With the Wraithknight the weapons have been magnetised and also the weapons on the prism and serpents so any options can be used. Lots more pictures to come and I will leave it as just these for now.

Hope you enjoy

Warpath


----------



## Nacho libre (Feb 23, 2013)

That farseer is sexy as. here man have a cookie for that.


----------



## elmir (Apr 14, 2011)

Looks incredibly nice.

Did you make that base for the wraithknight yourself, or is that a precast one?

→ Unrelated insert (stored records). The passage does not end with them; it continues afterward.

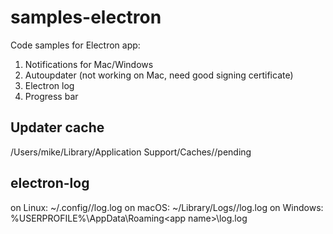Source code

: # samples-electron

Code samples for Electron app:

1. Notifications for Mac/Windows
2. Autoupdater (not working on Mac, need good signing certificate)
3. Electron log
4. Progress bar

## Updater cache

/Users/mike/Library/Application Support/Caches/<app name>/pending

## electron-log

on Linux: ~/.config/<app name>/log.log
on macOS: ~/Library/Logs/<app name>/log.log
on Windows: %USERPROFILE%\AppData\Roaming\<app name>\log.log
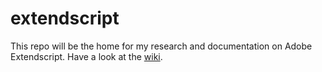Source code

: extendscript
============

This repo will be the home for my research and documentation on Adobe Extendscript. Have a look at the [wiki](https://github.com/fabiantheblind/extendscript/wiki).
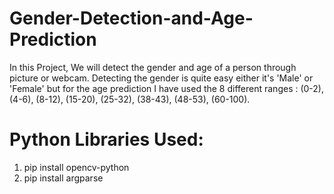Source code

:# Gender-Detection-and-Age-Prediction

In this Project, We will detect the gender and age of a person through picture or webcam. Detecting the gender is quite easy either it's 'Male' or 'Female' but for the age prediction I have used the 8 different ranges : (0-2), (4-6), (8-12), (15-20), (25-32), (38-43), (48-53), (60-100).

# Python Libraries Used:
1. pip install opencv-python
2. pip install argparse
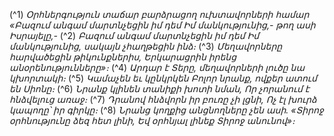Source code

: 
(^1) _Օրհներգություն տաճար բարձրացող ուխտավորների համար
«Բազում անգամ մարտնչեցին իմ դեմ
Իմ մանկությունից,- թող ասի Իսրայելը,-_
(^2) _Բազում անգամ մարտնչեցին իմ դեմ
Իմ մանկությունից, սակայն չհաղթեցին ինձ։_
(^3) _Մեղավորները հարվածեցին թիկունքներիս,
Երկարացրին իրենց անօրենությունները»։_
(^4) _Արդար է Տերը, մեղավորների լուծը նա կխորտակի։_
(^5) _Կամաչեն եւ կընկրկեն
Բոլոր նրանք, ովքեր ատում են Սիոնը։_
(^6) _Նրանք կլինեն տանիքի խոտի նման,
Որ չորանում է հնձվելուց առաջ։_
(^7) _Դրանով հնձվորն իր բուռը չի լցնի,
Ոչ էլ խուրձ կապողը՝ իր գիրկը։_
(^8) _Նրանց կողքից անցնողները չեն ասի.
«Տիրոջ օրհնությունը ձեզ հետ լինի,
Եվ օրհնյալ լինեք Տիրոջ անունով»։_

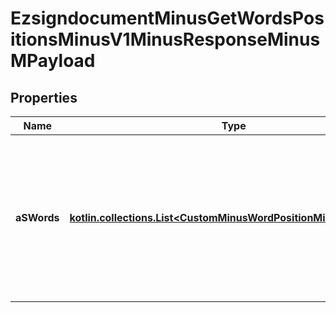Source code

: 
# EzsigndocumentMinusGetWordsPositionsMinusV1MinusResponseMinusMPayload

## Properties
Name | Type | Description | Notes
------------ | ------------- | ------------- | -------------
**aSWords** | [**kotlin.collections.List&lt;CustomMinusWordPositionMinusResponse&gt;**](CustomMinusWordPositionMinusResponse.md) | An array of words with an array of pages and positions X,Y  They are returned with the sames words that was sent in the request. | 




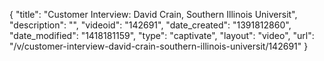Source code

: {
    "title": "Customer Interview: David Crain, Southern Illinois Universit",
    "description": "",
    "videoid": "142691",
    "date_created": "1391812860",
    "date_modified": "1418181159",
    "type": "captivate",
    "layout": "video",
    "url": "\/v\/customer-interview-david-crain-southern-illinois-universit\/142691"
}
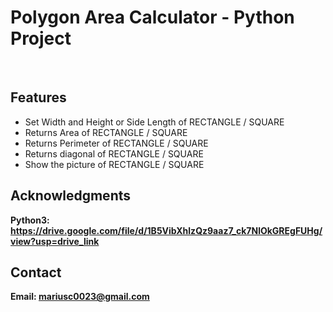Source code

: <h1>Polygon Area Calculator - Python Project</h1>
<br>
<h2>Features</h2>
<ul>
    <li> Set Width and Height or Side Length of RECTANGLE / SQUARE</li>
    <li>Returns Area of RECTANGLE / SQUARE </li>
    <li>Returns Perimeter of RECTANGLE / SQUARE</li>
    <li>Returns diagonal of RECTANGLE / SQUARE</li>
    <li>Show the picture of RECTANGLE / SQUARE</li>
    
</ul>


<h2>Acknowledgments</h2>

<b> Python3: https://drive.google.com/file/d/1B5VibXhlzQz9aaz7_ck7NlOkGREgFUHg/view?usp=drive_link <b>
<br>


<h2>Contact</h2>

<b> Email: mariusc0023@gmail.com </b>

Also, how did you solve the issue of the arms falling down with the cannons on the wraithknight? I heard it keeps doing that if you magnetise it...


----------



## Warpath (Nov 27, 2007)

Cheers Nacho haha
@elmir, yeah the base is scratch built. I magnetised just the weapons, so the arms are glued in a position that would complement all weapon options. So no issues with arms falling off or moving


----------



## Archon Grimherald (Apr 10, 2014)

those are some sexy space elves. I love the reds and the damage effects. Makes them look like they actually go to war not just look pretty.


----------



## Moriouce (Oct 20, 2009)

Stunning army! How did you do the damage effects?


----------



## Warpath (Nov 27, 2007)

The battle damage was done by painting thin scratch marks along the edges and then stippled with a sponge. I wish I could give a more complex explanation but its pretty simple stuff lol


----------



## Warpath (Nov 27, 2007)

Here are a few more pieces I have recently done, and a little something to break up the barrage of red


----------



## Tawa (Jan 10, 2010)

Those Eldar..... :shok:

Have a cookie mate :good:


----------



## Nacho libre (Feb 23, 2013)

I really love the look of that vindicator.


----------



## humakt (Jan 2, 2008)

A brilliant project log. Your Eldar look amazing. I have renamed the thread so it is a little less generic. Can't wait to see some more.


----------



## Haskanael (Jul 5, 2011)

some nice painting here!


----------



## Iraqiel (May 21, 2008)

Really nice work so far mate! I particularly like the overall grim and lethal look that you've given the eldar, and then the battle scarred look that you've gone for with the marines!


----------



## the_barwn (Jul 23, 2011)

Wow.... Just wow........

Damn..............

That is some good work there


----------



## elmir (Apr 14, 2011)

Warpath said:


> @elmir, yeah the base is scratch built. I magnetised just the weapons, so the arms are glued in a position that would complement all weapon options. So no issues with arms falling off or moving


Ooooh, didn't know that was an option. Did you put magnets in the forearms then? Any way of showing where you put them?


----------



## Warpath (Nov 27, 2007)

Yep just put the magnets in the forearms, the sword arm just has a large pin in it. The ball sockets on the hand does the rest. Yeah when I do the finished army shots I will get some pictures of the weapons and connecting points.


----------